Action: Create docs/runbook/ with entries for deployment, scaling, and common issues.
GitOps Integration
This documentation framework aligns with GitOps principles:
| GitOps Principle | Documentation Alignment |
|---|---|
| Versioned | All documentation lives in git, with history and audit trail |
| ** declarative** | Specifications and architecture are declarative contracts |
| Automated | Validation jobs automate spec compliance checks |
| Self-Service | Walkthroughs and runbooks enable self-service onboarding and operations |
| Observability | KPIs and metrics are defined for each documentation artifact |
Git Structure:
docs/
├── requirements/ # PRDs, user stories, KPIs
├── specification/ # OpenAPI, Protobuf, AsyncAPI specs
├── architecture/ # C4 diagrams, Mermaid, trade-off docs
├── walkthrough/ # TOUR.md, sequence diagrams
├── implementation/ # Source code (in src/)
├── validation/ # CI configs, test suites
└── runbook/ # Deployment, scaling, troubleshooting
Metrics and Continuous Improvement
Each documentation artifact has associated KPIs.
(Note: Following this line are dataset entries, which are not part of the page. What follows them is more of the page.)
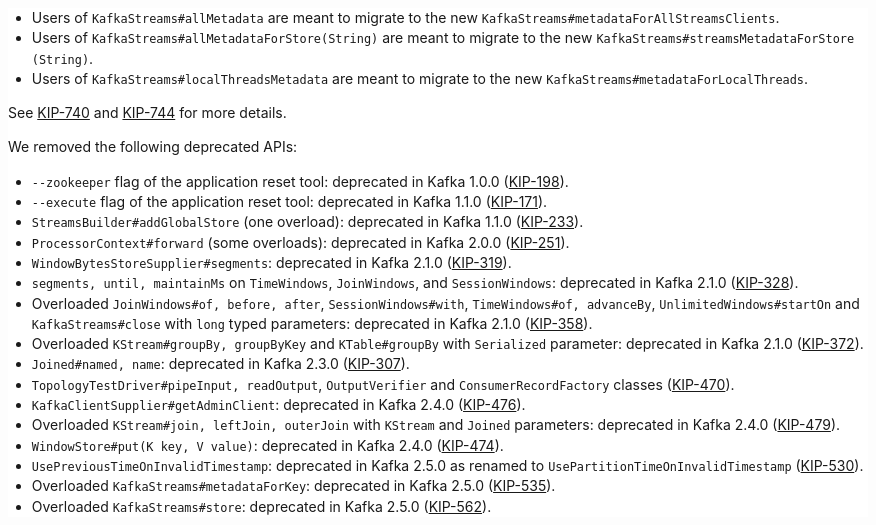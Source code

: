   * Users of `KafkaStreams#allMetadata` are meant to migrate to the new `KafkaStreams#metadataForAllStreamsClients`.
  * Users of `KafkaStreams#allMetadataForStore(String)` are meant to migrate to the new `KafkaStreams#streamsMetadataForStore(String)`.
  * Users of `KafkaStreams#localThreadsMetadata` are meant to migrate to the new `KafkaStreams#metadataForLocalThreads`.



See [KIP-740](https://cwiki.apache.org/confluence/x/vYTOCg) and [KIP-744](https://cwiki.apache.org/confluence/x/XIrOCg) for more details.

We removed the following deprecated APIs: 

  * `--zookeeper` flag of the application reset tool: deprecated in Kafka 1.0.0 ([KIP-198](https://cwiki.apache.org/confluence/display/KAFKA/KIP-198%3A+Remove+ZK+dependency+from+Streams+Reset+Tool)).
  * `--execute` flag of the application reset tool: deprecated in Kafka 1.1.0 ([KIP-171](https://cwiki.apache.org/confluence/display/KAFKA/KIP-171+-+Extend+Consumer+Group+Reset+Offset+for+Stream+Application)).
  * `StreamsBuilder#addGlobalStore` (one overload): deprecated in Kafka 1.1.0 ([KIP-233](https://cwiki.apache.org/confluence/pages/viewpage.action?pageId=74689212)).
  * `ProcessorContext#forward` (some overloads): deprecated in Kafka 2.0.0 ([KIP-251](https://cwiki.apache.org/confluence/display/KAFKA/KIP-251%3A+Allow+timestamp+manipulation+in+Processor+API)).
  * `WindowBytesStoreSupplier#segments`: deprecated in Kafka 2.1.0 ([KIP-319](https://cwiki.apache.org/confluence/display/KAFKA/KIP-319%3A+Replace+segments+with+segmentInterval+in+WindowBytesStoreSupplier)).
  * `segments, until, maintainMs` on `TimeWindows`, `JoinWindows`, and `SessionWindows`: deprecated in Kafka 2.1.0 ([KIP-328](https://cwiki.apache.org/confluence/display/KAFKA/KIP-328%3A+Ability+to+suppress+updates+for+KTables)).
  * Overloaded `JoinWindows#of, before, after`, `SessionWindows#with`, `TimeWindows#of, advanceBy`, `UnlimitedWindows#startOn` and `KafkaStreams#close` with `long` typed parameters: deprecated in Kafka 2.1.0 ([KIP-358](https://cwiki.apache.org/confluence/display/KAFKA/KIP-358%3A+Migrate+Streams+API+to+Duration+instead+of+long+ms+times)).
  * Overloaded `KStream#groupBy, groupByKey` and `KTable#groupBy` with `Serialized` parameter: deprecated in Kafka 2.1.0 ([KIP-372](https://cwiki.apache.org/confluence/display/KAFKA/KIP-372%3A+Naming+Repartition+Topics+for+Joins+and+Grouping)).
  * `Joined#named, name`: deprecated in Kafka 2.3.0 ([KIP-307](https://cwiki.apache.org/confluence/display/KAFKA/KIP-307%3A+Allow+to+define+custom+processor+names+with+KStreams+DSL)).
  * `TopologyTestDriver#pipeInput, readOutput`, `OutputVerifier` and `ConsumerRecordFactory` classes ([KIP-470](https://cwiki.apache.org/confluence/display/KAFKA/KIP-470%3A+TopologyTestDriver+test+input+and+output+usability+improvements)).
  * `KafkaClientSupplier#getAdminClient`: deprecated in Kafka 2.4.0 ([KIP-476](https://cwiki.apache.org/confluence/display/KAFKA/KIP-476%3A+Add+Java+AdminClient+Interface)).
  * Overloaded `KStream#join, leftJoin, outerJoin` with `KStream` and `Joined` parameters: deprecated in Kafka 2.4.0 ([KIP-479](https://cwiki.apache.org/confluence/display/KAFKA/KIP-479%3A+Add+StreamJoined+config+object+to+Join)).
  * `WindowStore#put(K key, V value)`: deprecated in Kafka 2.4.0 ([KIP-474](https://cwiki.apache.org/confluence/pages/viewpage.action?pageId=115526545)).
  * `UsePreviousTimeOnInvalidTimestamp`: deprecated in Kafka 2.5.0 as renamed to `UsePartitionTimeOnInvalidTimestamp` ([KIP-530](https://cwiki.apache.org/confluence/pages/viewpage.action?pageId=130028807)).
  * Overloaded `KafkaStreams#metadataForKey`: deprecated in Kafka 2.5.0 ([KIP-535](https://cwiki.apache.org/confluence/display/KAFKA/KIP-535%3A+Allow+state+stores+to+serve+stale+reads+during+rebalance)).
  * Overloaded `KafkaStreams#store`: deprecated in Kafka 2.5.0 ([KIP-562](https://cwiki.apache.org/confluence/display/KAFKA/KIP-562%3A+Allow+fetching+a+key+from+a+single+partition+rather+than+iterating+over+all+the+stores+on+an+instance)).
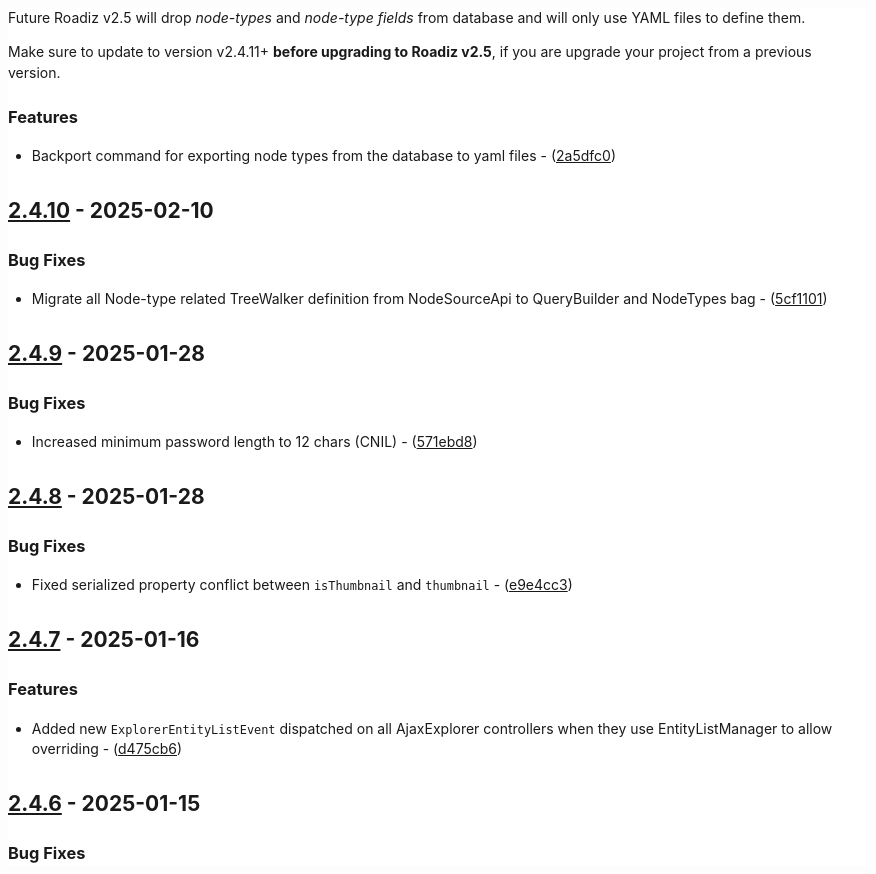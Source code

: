 Future Roadiz v2.5 will drop _node-types_ and _node-type fields_ from database and will only use YAML files to define them.

Make sure to update to version v2.4.11+ **before upgrading to Roadiz v2.5**, if you are upgrade your project from a previous version.

### Features

- Backport command for exporting node types from the database to yaml files - ([2a5dfc0](https://github.com/roadiz/core-bundle-dev-app/commit/2a5dfc085202a306e1989a139d819d2a9cefeccb))

## [2.4.10](https://github.com/roadiz/core-bundle-dev-app/compare/v2.4.9...v2.4.10) - 2025-02-10

### Bug Fixes

- Migrate all Node-type related TreeWalker definition from NodeSourceApi to QueryBuilder and NodeTypes bag - ([5cf1101](https://github.com/roadiz/core-bundle-dev-app/commit/5cf11013c6e4000d9fc796fe47d0070af15f5840))

## [2.4.9](https://github.com/roadiz/core-bundle-dev-app/compare/v2.4.8...2.4.9) - 2025-01-28

### Bug Fixes

- Increased minimum password length to 12 chars (CNIL) - ([571ebd8](https://github.com/roadiz/core-bundle-dev-app/commit/571ebd8cdf855d35b06e7ba0a91fdb0a581bc098))

## [2.4.8](https://github.com/roadiz/core-bundle-dev-app/compare/v2.4.7...v2.4.8) - 2025-01-28

### Bug Fixes

- Fixed serialized property conflict between `isThumbnail` and `thumbnail` - ([e9e4cc3](https://github.com/roadiz/core-bundle-dev-app/commit/e9e4cc3f210cbcaea624f27bb14be616f6b2070c))

## [2.4.7](https://github.com/roadiz/core-bundle-dev-app/compare/v2.4.6...v2.4.7) - 2025-01-16

### Features

- Added new `ExplorerEntityListEvent` dispatched on all AjaxExplorer controllers when they use EntityListManager to allow overriding - ([d475cb6](https://github.com/roadiz/core-bundle-dev-app/commit/d475cb645489673192467542c78a7b1fd72239b1))

## [2.4.6](https://github.com/roadiz/core-bundle-dev-app/compare/v2.4.5...v2.4.6) - 2025-01-15

### Bug Fixes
Track these to ensure quality:
| Document | KPI | Target |
|---|---|---|
| Requirements | Requirement coverage | 100% of features have associated requirements |
| Specification | Spec compliance rate | 100% of messages validate against spec |
| Architecture | Decision documentation | 100% of major decisions logged with trade-offs |
| Walkthrough | New dev time-to-first-PR | <2 days from onboarding to first contribution |
| Implementation | Test coverage | >80% unit test coverage |
| Validation | Bypass rate | <1% of PRs bypass validation gates |
| Runbook | MTTR | <15 minutes for P1 incidents |
Review Cadence:
- Weekly: Review KPI dashboards and documentation gaps
- Monthly: Update documentation based on incident learnings
- Quarterly: Full framework review and improvement
Template Examples
Requirements Template
# PRD: Feature Name
## Business Goal
[What problem are we solving?]
## Success Metrics
- [Metric 1]: Target [value]
- [Metric 2]: Target [value]
## User Stories
- As a [role], I want [feature] so that [benefit]
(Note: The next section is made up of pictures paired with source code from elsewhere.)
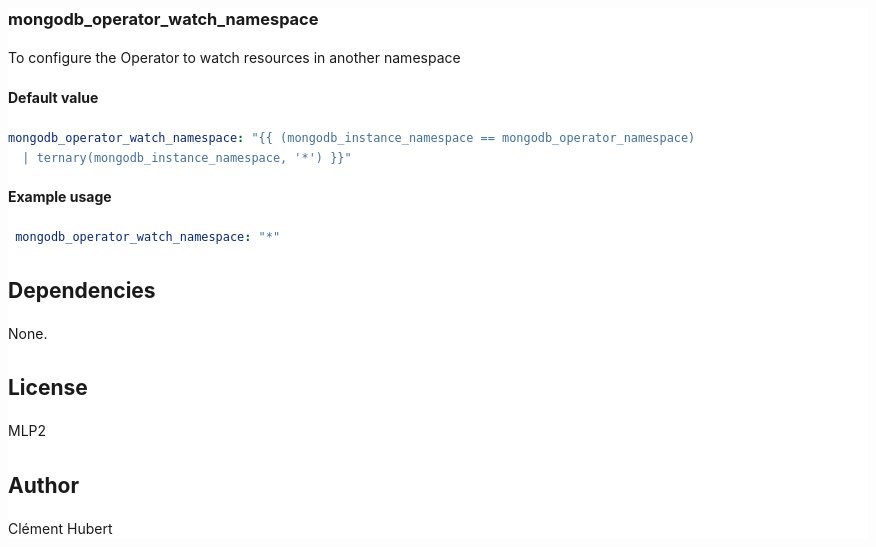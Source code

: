 ### mongodb_operator_watch_namespace

To configure the Operator to watch resources in another namespace

#### Default value

```YAML
mongodb_operator_watch_namespace: "{{ (mongodb_instance_namespace == mongodb_operator_namespace)
  | ternary(mongodb_instance_namespace, '*') }}"
```

#### Example usage

```YAML
 mongodb_operator_watch_namespace: "*"
```



## Dependencies

None.

## License

MLP2

## Author

Clément Hubert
- Acceptance Criteria: [details]
## Non-Functional Requirements
- Performance: [details]
- Security: [details]
- Scalability: [details]
## Out of Scope
- [What's explicitly excluded]
Specification Template
# contract.yaml
openapi: 3.0.0
info:
title: NATSBridge API
version: 1.0.0
paths:
/api/v1/endpoint:
post:
requestBody:
content:
application/json:
schema:
$ref: '#/components/schemas/Request'
responses:
'200':
description: Success
content:
application/json:
schema:
$ref: '#/components/schemas/Response'
Architecture Template
%%{init: {'theme': 'base', 'themeVariables': {'primaryColor': '#3b82f6'}}}%%
flowchart TD
A[Client] --> B[Caddy]
B --> C[Node.js API]
C --> D[Julia Worker]
D --> E[NATS Cluster]
E --> F[Storage]
style A fill:#f9f9f9,stroke:#333
style E fill:#e0e7ff,stroke:#3b82f6
Runbook Template
# Runbook: Service Restart
**Severity**: P2
**Estimated Time**: 5 minutes
## Symptoms
- Service is unresponsive
- Health checks are failing
## Steps
1. SSH to the host
2. Run: `kubectl rollout restart deployment/natsbridge`
3. Monitor: `kubectl get pods -l app=natsbridge -w`
## Rollback
- Run: `kubectl rollout undo deployment/natsbridge`
## Post-Incident
- [ ] Review logs for root cause
- [ ] Update runbook if needed
Conclusion
This SDD + GitOps Documentation Framework ensures that documentation is:
- Structured: Seven distinct artifacts with clear purposes
- Automated: Validation and CI/CD integration
- Versioned: All documentation in git with history
- Measurable: KPIs for quality and effectiveness
- Actionable: Practical templates and examples
Use this framework as a living document—update it as your team's needs evolve.